Perioperative Medicine volume 12, Article number: 12 (2023)
Vocal cord polyp is common otorhinolaryngological disease, traditionally treated by vocal cord polypectomy under a supporting laryngoscope with general anaesthesia. Although it is safe and controllable, it would cause some anaesthesia complications. Moreover, the complex process of general anaesthesia may significantly reduce surgical efficiency. Avoiding these problems remains an important issue.
All patients were subjected to the standard non-intubated deep paralysis (NIDP) protocol consisting of four phases. An emergency plan was launched when NIDP cannot be implemented successfully. Patient characteristics, blood gas and monitoring data were collected during NIDP. Data concerning satisfaction, complications and duration of anaesthesia and recovery were collected to assess its effectiveness.
Among 20 enrolled patients, the success rate of NIDP was 95%. Only one patient failed in completing NIDP. Blood gas analysis revealed that the partial pressure of oxygen and carbon dioxide was maintained at safe levels. Monitoring during NIDP revealed fluctuations in mean arterial pressure between 110 and 70 mmHg, and the heart rate was stable at 60–100 beats per minute. The duration of anaesthesia and postoperative recovery were 13.0 ± 2.84 and 5.47 ± 1.97 min, respectively. All patients and surgeons were satisfied with NIDP, and no complications were detected before discharge.
NIDP can be safely applied to patients and can replace general anaesthesia in vocal cord polypectomy. It can significantly reduce the duration of anaesthesia and postoperative recovery. No anaesthesia complications occurred without intubation, and patients and surgeons were satisfied with NIDP.
This single-centre, prospective study was registered on clinicaltrial.gov (NCT04247412) on 30th July 2020.
Vocal cord polyps are exophytic benign lesions of the vocal cord and it is a common disease of otorhinolaryngology (Wang et al. 2013). Kim and his colleagues reported that the incidence of vocal cord polyps can reach as high as 2% in Korea, and the affected patients primarily comprised the age group of 30–60 years old (Kim et al. 2016). The major causes of this disease are excessive use of the vocal cord, upper respiratory inflammation, gastroesophageal reflux disease and smoking(Martins et al. 2011) (Byeon 2015). Voice therapy is a conservative treatment for vocal cord polyps, with success rates ranging from 30 to 40% (Lee et al. 2017). When conservative treatment cannot restore previous voice quality, vocal cord polypectomy is a common treatment used to remove vocal cord polyps (Rosen et al. 2009). The entire procedure of vocal cord polypectomy performed under general anaesthesia approximately consists of the following four steps: (1) anaesthesia with tracheal intubation, (2) placement of a supporting laryngoscope, (3) vocal cord polypectomy under the supporting laryngoscope, and (4) anaesthesia resuscitation. The key to successful surgery is to relax the pharyngeal muscles to completely expose the vocal cords with the supporting laryngoscope. The use of neuromuscular blocking agents is indispensable for surgery. Therefore, this type of micro-laryngoscopic surgery is generally performed under general anaesthesia with tracheal intubation (Morales-Angulo et al. 2000).
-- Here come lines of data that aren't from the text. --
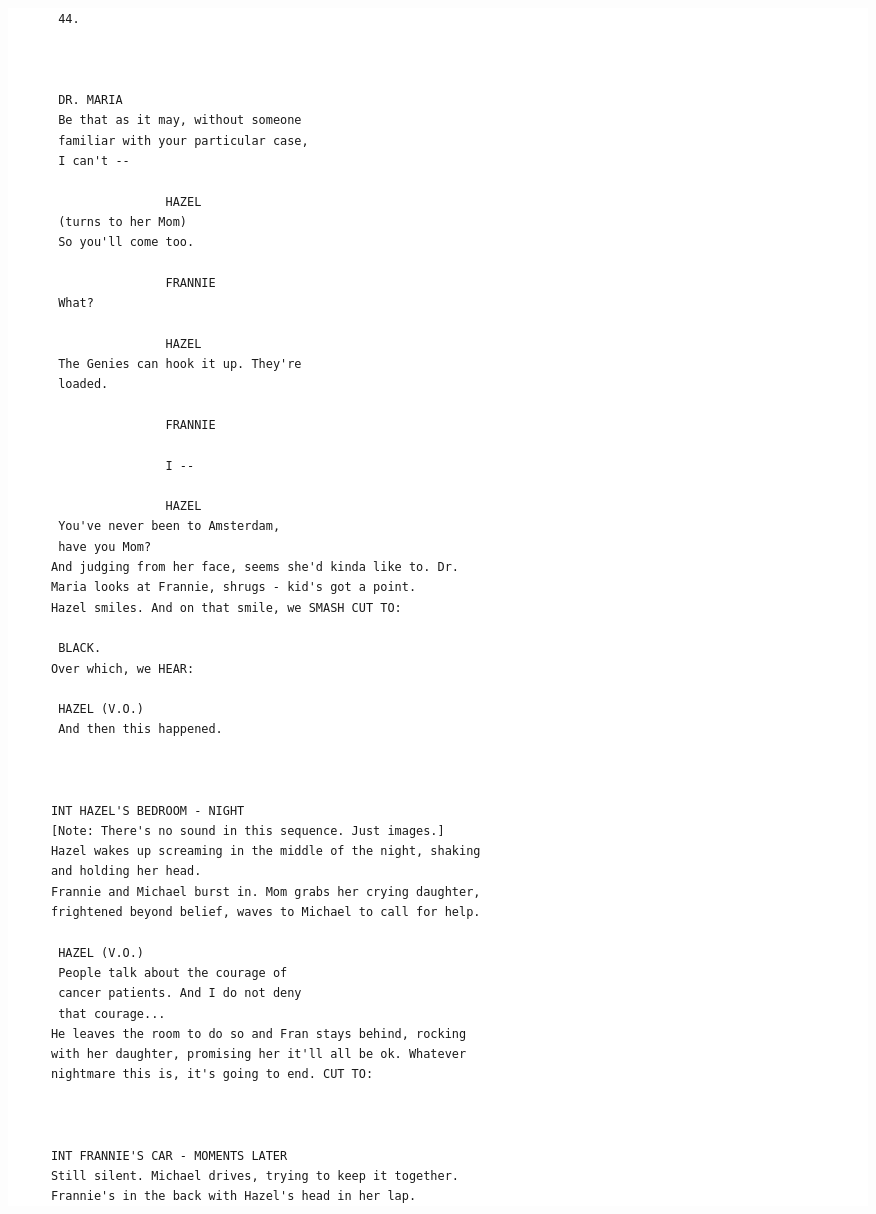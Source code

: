            44.

                         

           DR. MARIA
           Be that as it may, without someone
           familiar with your particular case,
           I can't --

                          HAZEL
           (turns to her Mom)
           So you'll come too.

                          FRANNIE
           What?

                          HAZEL
           The Genies can hook it up. They're
           loaded.

                          FRANNIE

                          I --

                          HAZEL
           You've never been to Amsterdam,
           have you Mom?
          And judging from her face, seems she'd kinda like to. Dr.
          Maria looks at Frannie, shrugs - kid's got a point.
          Hazel smiles. And on that smile, we SMASH CUT TO:

           BLACK.
          Over which, we HEAR:

           HAZEL (V.O.)
           And then this happened.

                         

          INT HAZEL'S BEDROOM - NIGHT
          [Note: There's no sound in this sequence. Just images.]
          Hazel wakes up screaming in the middle of the night, shaking
          and holding her head.
          Frannie and Michael burst in. Mom grabs her crying daughter,
          frightened beyond belief, waves to Michael to call for help.

           HAZEL (V.O.)
           People talk about the courage of
           cancer patients. And I do not deny
           that courage...
          He leaves the room to do so and Fran stays behind, rocking
          with her daughter, promising her it'll all be ok. Whatever
          nightmare this is, it's going to end. CUT TO:

                         

          INT FRANNIE'S CAR - MOMENTS LATER
          Still silent. Michael drives, trying to keep it together.
          Frannie's in the back with Hazel's head in her lap.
Although the application of general anaesthesia under tracheal intubation in vocal cord polypectomy is safe and controllable, it would still cause two problems clinically. First, the duration of anaesthesia is much longer than that of surgery, where it is over one hour from induction to awakening during the entire procedure of general anaesthesia, whereas it is only approximately several minutes in surgery. This tremendous difference significantly reduces surgical efficiency. Second, although tracheal intubation is essential in general anaesthesia, it could also raise a series of complications (e.g., blood pressure fluctuation, postoperative hoarseness, haemorrhage, and even negative-pressure pulmonary oedema) (Koide et al. 2020), which have a severe impact on the surgical process and the prognosis of patients.
A new anaesthesia strategy termed non-intubated deep paralysis (NIDP), which applies anaesthesia with deep neuromuscular blockade but without intubation, has been innovated to avoid these problems. The current study hypothesised that some specific types of surgery (e.g., vocal cord polypectomy), can be completed safely under this innovative anaesthesia strategy.
Material and methods
This single-centre, prospective study was approved by the Ethics Committee of Renji Hospital (RA-2020–485) and registered on clinicaltrial.gov (NCT04247412).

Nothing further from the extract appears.